Haggerston is a neighborhood in the London borough of Hackney, which is classified as one of the most deprived areas of the UK. It is also a rapidly changing area as property values rise in conjunction with the “regeneration” of East London, especially since the 2012 Olympic Games were hosted very nearby. This walk was a preliminary mapping exercise that is part of a university project centering on East London.
The route of my walk:
The London boroughs are huge and so this did not necessarily cover that much ground, but there were still many observations to be made. Most of my Hackney knowledge thus far is based around Hackney Road, which bustles with the sounds of cars, buses, the occasional siren. Veering away from there, however, I was surprised by just how much of Hackney seems to consist of housing. There are a large number of council estates (Britain’s form of social housing), but these have turned increasingly into privately-owned flats in recent years. Hackney was part of London’s urban sprawl in the 19th Century, home to a growing working class that fueled the city’s industry. Hints of the area’s history and current “regeneration” are quite evident when walking around, especially as estates and buildings with boarded-up windows, along with construction sites, are commonplace.
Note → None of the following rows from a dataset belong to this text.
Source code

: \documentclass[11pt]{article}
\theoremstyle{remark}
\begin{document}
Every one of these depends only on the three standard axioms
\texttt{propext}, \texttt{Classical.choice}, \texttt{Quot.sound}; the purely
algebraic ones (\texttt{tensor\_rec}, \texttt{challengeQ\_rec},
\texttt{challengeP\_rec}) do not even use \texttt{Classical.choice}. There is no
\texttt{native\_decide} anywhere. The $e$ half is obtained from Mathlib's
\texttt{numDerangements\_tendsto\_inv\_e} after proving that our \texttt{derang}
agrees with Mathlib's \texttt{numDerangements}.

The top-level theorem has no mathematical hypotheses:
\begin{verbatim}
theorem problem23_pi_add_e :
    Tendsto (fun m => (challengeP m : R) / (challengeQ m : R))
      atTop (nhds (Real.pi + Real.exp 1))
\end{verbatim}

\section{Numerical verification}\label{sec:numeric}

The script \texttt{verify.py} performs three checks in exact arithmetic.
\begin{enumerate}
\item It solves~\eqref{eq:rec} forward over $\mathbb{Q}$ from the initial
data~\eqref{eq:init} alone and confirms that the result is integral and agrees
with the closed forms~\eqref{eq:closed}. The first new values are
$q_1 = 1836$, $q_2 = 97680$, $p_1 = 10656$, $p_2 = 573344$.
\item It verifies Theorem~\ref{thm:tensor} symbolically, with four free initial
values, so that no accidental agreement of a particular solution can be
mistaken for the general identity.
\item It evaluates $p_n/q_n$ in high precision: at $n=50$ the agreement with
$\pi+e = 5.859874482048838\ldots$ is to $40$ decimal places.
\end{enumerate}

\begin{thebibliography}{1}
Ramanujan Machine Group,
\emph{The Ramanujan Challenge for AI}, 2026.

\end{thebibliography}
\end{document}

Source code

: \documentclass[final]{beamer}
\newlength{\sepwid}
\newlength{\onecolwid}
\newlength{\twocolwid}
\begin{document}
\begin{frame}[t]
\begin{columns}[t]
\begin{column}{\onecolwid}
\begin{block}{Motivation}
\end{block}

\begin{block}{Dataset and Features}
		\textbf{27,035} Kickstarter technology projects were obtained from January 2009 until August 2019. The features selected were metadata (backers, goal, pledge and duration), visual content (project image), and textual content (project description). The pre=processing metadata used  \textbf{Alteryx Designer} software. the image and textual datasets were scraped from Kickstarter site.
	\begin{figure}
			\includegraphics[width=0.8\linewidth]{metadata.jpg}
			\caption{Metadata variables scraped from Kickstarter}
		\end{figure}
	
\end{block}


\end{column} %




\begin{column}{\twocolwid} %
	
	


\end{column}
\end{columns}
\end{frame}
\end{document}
The route of my walk was random, but afterwards I gained further information about some of the structures that I saw from this document, published by the Hackney Society: http://www.hackneysociety.org/documents/Highlights_of_Haggerston1.pdf
London is a city I still can’t quite put my finger on. Mainly, it’s so enormous that it seems impossible to try to think about it as one solitary entity. I am always shocked by how long it takes to traverse the city on bus or underground, making me evermore grateful for how everything in Paris is relatively close in comparison (people still get lazy in their respective quartiers, but it doesn’t usually take more than 20-30 minutes to cross the city on public transport.) And unlike Paris which has a definitive boulevard péripherique, London has no clear borders. It’s easy to tell that people aren’t always sure whether a certain neighborhood is in or outside of London. Perhaps it’s “outer London”? Not that it really matters. Though I do think that because of its much higher population and the gigantic, nebulous land area that London inhabits, certain neighborhoods can appear much more distinctive when traveling between them. In Paris it’s often just a matter of turning a street corner to find a completely new socio-economic/demographic/cultural makeup; in London you may have to travel farther, but the feeling of coming across a world-within-a-world is more apparent.
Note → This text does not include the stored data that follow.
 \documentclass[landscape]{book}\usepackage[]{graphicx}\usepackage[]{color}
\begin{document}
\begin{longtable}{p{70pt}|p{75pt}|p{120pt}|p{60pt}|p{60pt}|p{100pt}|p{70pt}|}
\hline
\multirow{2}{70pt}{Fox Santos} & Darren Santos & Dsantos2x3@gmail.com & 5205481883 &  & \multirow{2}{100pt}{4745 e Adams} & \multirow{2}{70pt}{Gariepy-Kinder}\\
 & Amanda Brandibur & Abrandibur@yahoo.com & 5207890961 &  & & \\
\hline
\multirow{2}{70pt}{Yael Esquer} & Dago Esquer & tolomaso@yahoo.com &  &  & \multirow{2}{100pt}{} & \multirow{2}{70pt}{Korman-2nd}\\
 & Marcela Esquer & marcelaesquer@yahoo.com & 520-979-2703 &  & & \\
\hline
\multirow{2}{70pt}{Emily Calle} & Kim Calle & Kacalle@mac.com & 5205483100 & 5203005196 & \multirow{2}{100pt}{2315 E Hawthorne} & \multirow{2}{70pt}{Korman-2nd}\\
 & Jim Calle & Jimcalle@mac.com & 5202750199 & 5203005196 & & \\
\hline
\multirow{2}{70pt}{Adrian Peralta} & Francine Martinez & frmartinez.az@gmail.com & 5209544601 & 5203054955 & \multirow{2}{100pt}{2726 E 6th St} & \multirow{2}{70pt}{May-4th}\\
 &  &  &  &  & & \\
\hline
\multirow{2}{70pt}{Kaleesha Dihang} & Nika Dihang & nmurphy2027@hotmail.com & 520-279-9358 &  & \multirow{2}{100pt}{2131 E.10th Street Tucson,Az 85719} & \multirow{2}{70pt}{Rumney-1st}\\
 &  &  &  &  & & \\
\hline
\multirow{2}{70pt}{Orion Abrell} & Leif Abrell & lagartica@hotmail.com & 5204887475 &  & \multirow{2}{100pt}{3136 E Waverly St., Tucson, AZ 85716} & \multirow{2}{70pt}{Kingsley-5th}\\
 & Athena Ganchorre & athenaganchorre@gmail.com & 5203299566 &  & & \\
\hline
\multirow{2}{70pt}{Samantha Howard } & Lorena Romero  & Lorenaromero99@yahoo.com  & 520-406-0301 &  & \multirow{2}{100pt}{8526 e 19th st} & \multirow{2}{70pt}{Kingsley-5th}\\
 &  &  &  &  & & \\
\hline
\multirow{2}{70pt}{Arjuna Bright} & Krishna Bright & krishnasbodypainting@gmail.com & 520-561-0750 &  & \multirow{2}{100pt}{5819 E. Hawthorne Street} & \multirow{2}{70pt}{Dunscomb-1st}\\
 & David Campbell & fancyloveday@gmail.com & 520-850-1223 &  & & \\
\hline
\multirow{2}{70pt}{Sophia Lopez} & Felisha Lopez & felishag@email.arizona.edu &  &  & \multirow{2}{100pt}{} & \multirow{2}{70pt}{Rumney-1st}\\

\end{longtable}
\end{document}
The world of central London has often left me a little at odds. Parts seem too commercial, like Times Square, or too bourgeois, like Paris’ Opéra quarter. The national monuments just don’t strike me with the same unapologetic romanticism as they do in Paris. I was eager to find neighborhoods a little off the beaten path that might interest me more. So last time I visited, Gary and I looked for something a little different to do on a (yep) rainy day and settled on a free “alternative” tour of East London. We braved the lightly sprinkling rain as our guide showed us old markers in the road that serve as the border between the City of London and East London (another system of borders I still don’t understand) and off we went to explore Brick Lane and the surrounding area. Besides being the site of what is probably the highest concentration of curry houses in the world, this neighborhood has been home to many different groups and immigrant communities. For one reason or another, it has also served as a chosen canvas for the incredible work of local and international street artists.
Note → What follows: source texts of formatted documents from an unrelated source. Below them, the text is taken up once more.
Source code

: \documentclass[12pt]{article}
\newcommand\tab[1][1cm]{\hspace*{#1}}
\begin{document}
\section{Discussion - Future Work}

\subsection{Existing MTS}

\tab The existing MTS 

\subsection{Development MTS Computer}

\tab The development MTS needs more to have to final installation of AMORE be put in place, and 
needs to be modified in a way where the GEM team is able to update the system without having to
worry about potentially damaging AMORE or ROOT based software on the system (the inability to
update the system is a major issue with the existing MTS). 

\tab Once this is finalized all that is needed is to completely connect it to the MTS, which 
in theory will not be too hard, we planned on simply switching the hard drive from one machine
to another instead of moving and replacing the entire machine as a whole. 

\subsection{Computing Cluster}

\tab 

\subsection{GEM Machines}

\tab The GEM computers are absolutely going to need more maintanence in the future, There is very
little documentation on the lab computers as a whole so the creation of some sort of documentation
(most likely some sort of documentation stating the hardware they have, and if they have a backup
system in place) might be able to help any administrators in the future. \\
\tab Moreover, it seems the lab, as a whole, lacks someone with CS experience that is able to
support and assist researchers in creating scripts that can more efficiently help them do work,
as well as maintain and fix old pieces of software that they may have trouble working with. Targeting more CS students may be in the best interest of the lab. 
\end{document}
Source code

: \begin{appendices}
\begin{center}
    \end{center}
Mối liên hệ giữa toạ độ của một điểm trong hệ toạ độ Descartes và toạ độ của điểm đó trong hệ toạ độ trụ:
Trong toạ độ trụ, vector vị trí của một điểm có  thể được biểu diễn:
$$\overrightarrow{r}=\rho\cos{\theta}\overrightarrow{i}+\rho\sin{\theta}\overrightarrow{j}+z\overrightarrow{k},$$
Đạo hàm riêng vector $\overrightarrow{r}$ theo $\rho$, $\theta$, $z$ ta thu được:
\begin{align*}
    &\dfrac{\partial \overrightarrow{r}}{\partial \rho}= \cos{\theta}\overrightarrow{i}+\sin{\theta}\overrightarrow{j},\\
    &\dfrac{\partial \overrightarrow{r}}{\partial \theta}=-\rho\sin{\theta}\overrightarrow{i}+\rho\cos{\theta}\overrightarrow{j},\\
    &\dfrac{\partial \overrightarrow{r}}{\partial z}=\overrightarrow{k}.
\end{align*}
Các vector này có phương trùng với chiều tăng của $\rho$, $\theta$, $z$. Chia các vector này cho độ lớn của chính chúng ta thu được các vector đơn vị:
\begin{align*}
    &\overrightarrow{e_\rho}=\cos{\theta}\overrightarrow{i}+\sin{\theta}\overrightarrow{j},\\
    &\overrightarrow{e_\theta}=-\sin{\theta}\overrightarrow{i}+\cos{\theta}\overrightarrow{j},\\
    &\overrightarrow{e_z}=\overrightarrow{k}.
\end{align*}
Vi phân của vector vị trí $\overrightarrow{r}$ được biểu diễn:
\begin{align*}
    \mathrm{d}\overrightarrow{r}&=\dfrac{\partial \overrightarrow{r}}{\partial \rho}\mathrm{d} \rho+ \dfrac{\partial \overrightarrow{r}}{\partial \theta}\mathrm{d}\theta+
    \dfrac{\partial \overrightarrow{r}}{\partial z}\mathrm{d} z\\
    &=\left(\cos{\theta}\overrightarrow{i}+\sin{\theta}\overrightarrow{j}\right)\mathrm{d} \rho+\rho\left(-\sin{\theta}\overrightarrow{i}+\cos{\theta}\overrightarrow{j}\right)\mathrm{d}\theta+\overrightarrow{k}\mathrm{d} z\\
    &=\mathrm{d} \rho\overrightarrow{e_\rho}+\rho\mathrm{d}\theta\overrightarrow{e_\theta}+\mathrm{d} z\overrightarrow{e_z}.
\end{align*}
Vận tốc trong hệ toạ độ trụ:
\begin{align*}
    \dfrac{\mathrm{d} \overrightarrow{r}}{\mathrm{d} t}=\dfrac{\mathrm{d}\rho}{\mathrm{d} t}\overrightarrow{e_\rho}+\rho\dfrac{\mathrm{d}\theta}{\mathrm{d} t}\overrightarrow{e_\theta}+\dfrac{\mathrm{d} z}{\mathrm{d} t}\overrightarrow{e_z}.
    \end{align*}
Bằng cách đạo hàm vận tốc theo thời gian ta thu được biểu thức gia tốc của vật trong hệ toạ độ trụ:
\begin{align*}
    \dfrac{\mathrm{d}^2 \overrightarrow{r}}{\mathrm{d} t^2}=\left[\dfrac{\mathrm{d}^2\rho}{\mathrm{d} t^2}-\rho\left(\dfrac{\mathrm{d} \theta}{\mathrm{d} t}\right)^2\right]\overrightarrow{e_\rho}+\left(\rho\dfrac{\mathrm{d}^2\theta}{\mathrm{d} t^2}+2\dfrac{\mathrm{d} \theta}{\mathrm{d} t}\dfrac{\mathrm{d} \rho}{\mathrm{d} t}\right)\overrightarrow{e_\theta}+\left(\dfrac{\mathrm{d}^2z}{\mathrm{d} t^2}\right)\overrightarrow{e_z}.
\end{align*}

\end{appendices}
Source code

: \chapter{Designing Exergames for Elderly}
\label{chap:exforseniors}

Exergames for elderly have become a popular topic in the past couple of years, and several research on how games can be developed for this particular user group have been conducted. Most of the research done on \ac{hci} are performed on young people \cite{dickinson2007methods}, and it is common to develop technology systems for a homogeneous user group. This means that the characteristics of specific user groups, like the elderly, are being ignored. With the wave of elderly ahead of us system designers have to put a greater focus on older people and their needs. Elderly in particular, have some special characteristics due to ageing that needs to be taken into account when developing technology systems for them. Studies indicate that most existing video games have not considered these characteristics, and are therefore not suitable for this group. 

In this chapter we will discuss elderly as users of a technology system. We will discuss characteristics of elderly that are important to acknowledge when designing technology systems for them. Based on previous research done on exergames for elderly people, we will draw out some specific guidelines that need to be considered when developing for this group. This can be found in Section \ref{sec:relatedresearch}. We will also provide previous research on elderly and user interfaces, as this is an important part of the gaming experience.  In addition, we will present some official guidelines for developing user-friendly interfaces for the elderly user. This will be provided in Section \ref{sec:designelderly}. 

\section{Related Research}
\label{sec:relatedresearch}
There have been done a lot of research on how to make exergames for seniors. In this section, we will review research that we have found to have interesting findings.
The Brick Lane Masjid, or mosque, is a perfect example of East London’s layered mulit-cultural history. Built in 1743 as a Protestant chapel for French Hugeunots who had escaped persecution in France, it was later adopted as a synagogue for Jewish refugees and finally as a mosque for the growing Bangladeshi community.
We saw a few pieces by a Belgian artist named Roa, who primarily paints giant black-and-white animals on the sides of buildings. This recent and particularly haunting piece is in color, though. Gotta wonder if he’s a vegetarian.